La Danse traditionnelle québécoise, et sa musique d’accompagnement (suite)

Le livre comporte deux parties : la première s’intitule "Héritage et influence" et la seconde "Présence et survivance". En partie I on traite des origines de la danse en général, depuis le Moyen-Âge jusqu’au 20ème siècle, en passant par la Nouvelle-France et le Régime Anglais. Présence et survivance expose les différents types de danses québécoises, avec les caractéristiques et les origines de chacune. Suivent un (trop) court chapitre sur L’interprétation musicale, et un autre sur Le temps et le lieu de la danse. Le sous-titre du livre (et sa musique d’accompagnement) n’est guère justifié par le contenu : on n’y traite pas des différents genres propres à notre musique de danse (galop, reel, marche, valse) et de leur relation avec les danses elle-mêmes.
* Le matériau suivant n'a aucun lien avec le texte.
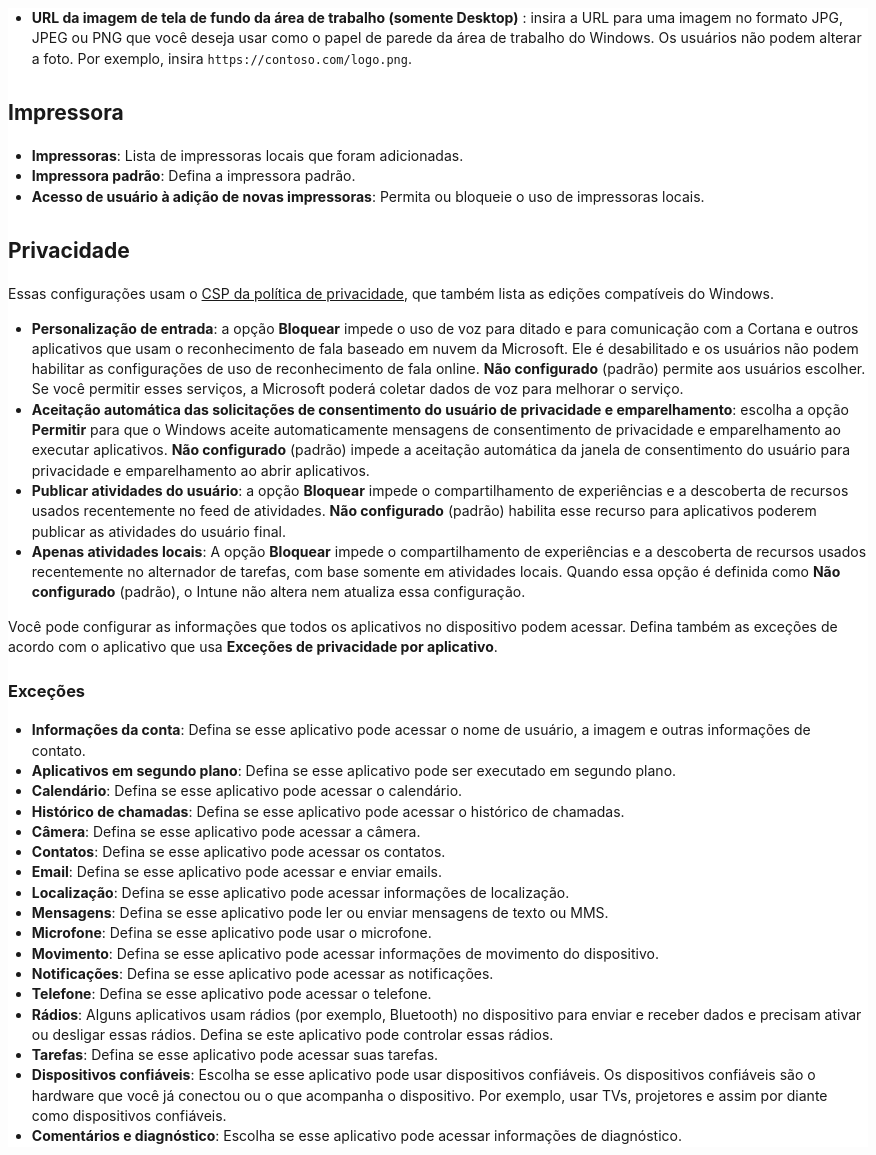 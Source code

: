 - **URL da imagem de tela de fundo da área de trabalho (somente Desktop)** : insira a URL para uma imagem no formato JPG, JPEG ou PNG que você deseja usar como o papel de parede da área de trabalho do Windows. Os usuários não podem alterar a foto. Por exemplo, insira `https://contoso.com/logo.png`.

## <a name="printer"></a>Impressora

- **Impressoras**: Lista de impressoras locais que foram adicionadas.
- **Impressora padrão**: Defina a impressora padrão.
- **Acesso de usuário à adição de novas impressoras**: Permita ou bloqueie o uso de impressoras locais.

## <a name="privacy"></a>Privacidade

Essas configurações usam o [CSP da política de privacidade](https://docs.microsoft.com/windows/client-management/mdm/policy-csp-privacy), que também lista as edições compatíveis do Windows.

- **Personalização de entrada**: a opção **Bloquear** impede o uso de voz para ditado e para comunicação com a Cortana e outros aplicativos que usam o reconhecimento de fala baseado em nuvem da Microsoft. Ele é desabilitado e os usuários não podem habilitar as configurações de uso de reconhecimento de fala online. **Não configurado** (padrão) permite aos usuários escolher. Se você permitir esses serviços, a Microsoft poderá coletar dados de voz para melhorar o serviço.
- **Aceitação automática das solicitações de consentimento do usuário de privacidade e emparelhamento**: escolha a opção **Permitir** para que o Windows aceite automaticamente mensagens de consentimento de privacidade e emparelhamento ao executar aplicativos. **Não configurado** (padrão) impede a aceitação automática da janela de consentimento do usuário para privacidade e emparelhamento ao abrir aplicativos.
- **Publicar atividades do usuário**: a opção **Bloquear** impede o compartilhamento de experiências e a descoberta de recursos usados recentemente no feed de atividades. **Não configurado** (padrão) habilita esse recurso para aplicativos poderem publicar as atividades do usuário final.
- **Apenas atividades locais**: A opção **Bloquear** impede o compartilhamento de experiências e a descoberta de recursos usados recentemente no alternador de tarefas, com base somente em atividades locais. Quando essa opção é definida como **Não configurado** (padrão), o Intune não altera nem atualiza essa configuração.

Você pode configurar as informações que todos os aplicativos no dispositivo podem acessar. Defina também as exceções de acordo com o aplicativo que usa **Exceções de privacidade por aplicativo**.

### <a name="exceptions"></a>Exceções

- **Informações da conta**: Defina se esse aplicativo pode acessar o nome de usuário, a imagem e outras informações de contato.
- **Aplicativos em segundo plano**: Defina se esse aplicativo pode ser executado em segundo plano.
- **Calendário**: Defina se esse aplicativo pode acessar o calendário.
- **Histórico de chamadas**: Defina se esse aplicativo pode acessar o histórico de chamadas.
- **Câmera**: Defina se esse aplicativo pode acessar a câmera.
- **Contatos**: Defina se esse aplicativo pode acessar os contatos.
- **Email**: Defina se esse aplicativo pode acessar e enviar emails.
- **Localização**: Defina se esse aplicativo pode acessar informações de localização.
- **Mensagens**: Defina se esse aplicativo pode ler ou enviar mensagens de texto ou MMS.
- **Microfone**: Defina se esse aplicativo pode usar o microfone.
- **Movimento**: Defina se esse aplicativo pode acessar informações de movimento do dispositivo.
- **Notificações**: Defina se esse aplicativo pode acessar as notificações.
- **Telefone**: Defina se esse aplicativo pode acessar o telefone.
- **Rádios**: Alguns aplicativos usam rádios (por exemplo, Bluetooth) no dispositivo para enviar e receber dados e precisam ativar ou desligar essas rádios. Defina se este aplicativo pode controlar essas rádios.
- **Tarefas**: Defina se esse aplicativo pode acessar suas tarefas.
- **Dispositivos confiáveis**: Escolha se esse aplicativo pode usar dispositivos confiáveis. Os dispositivos confiáveis são o hardware que você já conectou ou o que acompanha o dispositivo. Por exemplo, usar TVs, projetores e assim por diante como dispositivos confiáveis.
- **Comentários e diagnóstico**: Escolha se esse aplicativo pode acessar informações de diagnóstico.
L’ensemble des textes relatifs à la danse au Québec est fort intéressant, bien appuyé par des citations pertinentes. En cela nous retrouvons la qualité du travail auquel Mme Voyer nous a habitués avec sa Danse traditionnelle dans l’Est du Canada : Quadrille et cotillon.(1)

Les informations relatives à la danse avant la Nouvelle-France (en France, en Angleterre, durant le Moyen-Age) sont malheureusement beaucoup moins précises et souvent erronées. Ainsi la carole, la ronde et le branle nous y sont présentés comme «danses originelles» (p.14), suggérant que ces trois danses sont contemporaines l’une de l’autre. D’une part, la «ronde» n’est pas une appellation connue au Moyen-Âge ; on parle de «carole» lorsque le cercle est fermé, et de «tresque» lorsqu’il est ouvert. Le fait que les auteurs parlent de «carole... en forme de tresque (chaîne linéaire ou serpentine) ou de ronde (ouverte ou fermée)», (p. 14), génère la confusion. Celle-ci s’amplifie lorsqu’on ajoute le branle à ces «danses originelles» : le branle n’est pas une danse médiévale comme la carole et la tresque (attestées au Moyen-Âge central et après), mais bien une danse de la Renaissance du 16ème siècle(2). Plus de trois siècles séparent donc le branle de la carole et de la tresque.

Lorsqu’on arrive en sol d’Amérique (Au temps de la Nouvelle-France p.27) tout devient beaucoup plus crédible et précis. Quantité de citations nous décrivent de manière convaincant la pratique et la transmission de la danse du 17ème au 20ème siècle. Celle de Chateaubriand parlant d’un maître à danser chez les Iroquois est tout à fait savoureuse (p.55)! La fin du premier chapitre portant sur les interdits du clergé catholique est aussi très bien documentée.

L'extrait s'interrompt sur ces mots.